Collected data
┌──

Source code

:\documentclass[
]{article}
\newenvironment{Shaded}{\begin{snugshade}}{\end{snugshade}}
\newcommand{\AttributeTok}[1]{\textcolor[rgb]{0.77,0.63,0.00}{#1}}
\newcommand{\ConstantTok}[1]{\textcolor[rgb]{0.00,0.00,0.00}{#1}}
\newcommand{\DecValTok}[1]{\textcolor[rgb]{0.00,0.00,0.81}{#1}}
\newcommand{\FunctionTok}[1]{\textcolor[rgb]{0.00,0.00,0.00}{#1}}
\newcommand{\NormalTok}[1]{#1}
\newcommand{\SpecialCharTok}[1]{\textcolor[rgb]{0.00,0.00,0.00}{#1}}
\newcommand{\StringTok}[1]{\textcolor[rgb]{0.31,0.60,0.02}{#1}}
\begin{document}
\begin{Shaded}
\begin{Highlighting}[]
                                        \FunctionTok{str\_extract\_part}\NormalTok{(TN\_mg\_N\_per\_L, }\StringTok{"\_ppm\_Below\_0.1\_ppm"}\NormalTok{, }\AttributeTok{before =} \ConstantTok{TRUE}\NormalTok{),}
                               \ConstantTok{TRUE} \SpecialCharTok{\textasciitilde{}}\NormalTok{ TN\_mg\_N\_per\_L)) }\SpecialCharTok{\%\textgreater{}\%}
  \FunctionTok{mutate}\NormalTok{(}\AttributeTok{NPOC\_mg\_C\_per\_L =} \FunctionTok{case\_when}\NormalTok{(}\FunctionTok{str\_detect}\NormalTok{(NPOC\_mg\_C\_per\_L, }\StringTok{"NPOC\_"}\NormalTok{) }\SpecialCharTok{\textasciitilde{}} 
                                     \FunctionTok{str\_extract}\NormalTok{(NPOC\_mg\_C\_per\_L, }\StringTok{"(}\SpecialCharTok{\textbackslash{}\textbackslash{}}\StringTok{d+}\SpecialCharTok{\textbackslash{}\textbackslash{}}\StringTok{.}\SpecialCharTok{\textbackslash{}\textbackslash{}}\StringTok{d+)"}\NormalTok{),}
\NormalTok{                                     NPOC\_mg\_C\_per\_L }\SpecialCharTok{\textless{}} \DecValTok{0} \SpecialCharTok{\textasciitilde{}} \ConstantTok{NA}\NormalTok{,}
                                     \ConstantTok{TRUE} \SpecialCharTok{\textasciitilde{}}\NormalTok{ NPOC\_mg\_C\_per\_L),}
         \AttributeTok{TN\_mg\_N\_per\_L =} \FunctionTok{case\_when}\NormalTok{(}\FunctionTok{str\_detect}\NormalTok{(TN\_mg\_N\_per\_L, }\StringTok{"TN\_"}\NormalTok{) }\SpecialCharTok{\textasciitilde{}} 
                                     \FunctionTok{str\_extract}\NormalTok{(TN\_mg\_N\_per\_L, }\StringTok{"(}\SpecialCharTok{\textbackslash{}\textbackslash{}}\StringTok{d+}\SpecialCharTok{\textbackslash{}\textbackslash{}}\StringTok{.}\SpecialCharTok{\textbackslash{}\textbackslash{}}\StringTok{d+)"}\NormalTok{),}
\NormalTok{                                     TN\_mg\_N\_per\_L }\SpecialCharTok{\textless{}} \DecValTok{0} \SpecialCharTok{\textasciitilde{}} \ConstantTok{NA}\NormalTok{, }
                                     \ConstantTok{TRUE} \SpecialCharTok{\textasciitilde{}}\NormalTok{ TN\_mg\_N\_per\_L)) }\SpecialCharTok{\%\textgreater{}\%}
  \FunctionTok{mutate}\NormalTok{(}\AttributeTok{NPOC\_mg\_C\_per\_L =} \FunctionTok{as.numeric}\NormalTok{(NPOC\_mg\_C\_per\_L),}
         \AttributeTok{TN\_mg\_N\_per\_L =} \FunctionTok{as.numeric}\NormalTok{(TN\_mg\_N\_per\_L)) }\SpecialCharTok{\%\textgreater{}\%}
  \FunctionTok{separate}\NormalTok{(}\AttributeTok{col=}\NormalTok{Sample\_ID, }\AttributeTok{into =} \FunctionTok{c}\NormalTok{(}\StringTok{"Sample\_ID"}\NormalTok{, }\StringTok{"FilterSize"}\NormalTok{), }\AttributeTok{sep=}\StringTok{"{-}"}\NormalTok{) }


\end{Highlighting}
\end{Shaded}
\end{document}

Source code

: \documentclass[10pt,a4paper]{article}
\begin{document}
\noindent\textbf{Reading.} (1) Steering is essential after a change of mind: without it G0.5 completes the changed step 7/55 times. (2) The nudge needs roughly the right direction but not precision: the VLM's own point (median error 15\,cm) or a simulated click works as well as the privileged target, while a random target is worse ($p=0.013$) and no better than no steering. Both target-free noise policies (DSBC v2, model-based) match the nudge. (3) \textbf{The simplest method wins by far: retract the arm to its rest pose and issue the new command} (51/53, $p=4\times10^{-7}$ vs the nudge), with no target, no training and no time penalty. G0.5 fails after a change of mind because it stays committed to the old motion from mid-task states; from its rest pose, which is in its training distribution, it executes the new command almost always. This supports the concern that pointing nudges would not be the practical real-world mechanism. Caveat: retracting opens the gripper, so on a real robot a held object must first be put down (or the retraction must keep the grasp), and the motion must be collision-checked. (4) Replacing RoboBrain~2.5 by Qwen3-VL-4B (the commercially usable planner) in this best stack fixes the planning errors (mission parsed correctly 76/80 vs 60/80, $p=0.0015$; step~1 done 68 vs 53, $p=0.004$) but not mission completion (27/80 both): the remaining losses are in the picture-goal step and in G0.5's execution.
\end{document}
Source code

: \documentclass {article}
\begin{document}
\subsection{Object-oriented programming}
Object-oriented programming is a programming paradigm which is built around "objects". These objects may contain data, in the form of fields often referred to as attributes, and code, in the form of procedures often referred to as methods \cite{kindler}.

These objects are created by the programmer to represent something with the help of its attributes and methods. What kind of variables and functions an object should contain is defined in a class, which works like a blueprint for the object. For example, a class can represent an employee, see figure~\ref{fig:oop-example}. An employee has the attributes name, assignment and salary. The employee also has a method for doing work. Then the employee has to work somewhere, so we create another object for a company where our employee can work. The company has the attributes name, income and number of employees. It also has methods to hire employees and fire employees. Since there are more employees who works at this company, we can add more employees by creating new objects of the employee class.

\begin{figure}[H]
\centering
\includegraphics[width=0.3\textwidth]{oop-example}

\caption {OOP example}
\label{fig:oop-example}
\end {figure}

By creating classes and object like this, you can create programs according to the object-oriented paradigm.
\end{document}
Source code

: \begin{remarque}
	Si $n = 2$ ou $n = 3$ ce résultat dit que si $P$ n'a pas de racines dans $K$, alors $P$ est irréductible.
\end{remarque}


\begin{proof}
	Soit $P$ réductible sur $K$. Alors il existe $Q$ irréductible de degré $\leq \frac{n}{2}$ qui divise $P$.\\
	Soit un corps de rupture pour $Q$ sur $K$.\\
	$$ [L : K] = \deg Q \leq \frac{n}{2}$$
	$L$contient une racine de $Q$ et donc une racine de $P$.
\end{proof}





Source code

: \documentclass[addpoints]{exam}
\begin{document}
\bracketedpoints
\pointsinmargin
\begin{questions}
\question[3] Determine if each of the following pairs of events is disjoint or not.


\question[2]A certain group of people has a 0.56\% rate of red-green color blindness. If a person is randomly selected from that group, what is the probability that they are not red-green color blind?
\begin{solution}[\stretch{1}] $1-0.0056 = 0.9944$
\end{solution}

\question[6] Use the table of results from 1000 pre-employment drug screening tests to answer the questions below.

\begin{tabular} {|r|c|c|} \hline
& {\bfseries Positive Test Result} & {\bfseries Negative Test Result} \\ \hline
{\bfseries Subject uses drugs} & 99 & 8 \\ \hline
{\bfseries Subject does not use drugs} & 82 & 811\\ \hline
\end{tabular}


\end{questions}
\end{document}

└──

Go through the records and tally the lines that include "numeric". Write only the number.

▸ **RESPONSE**
2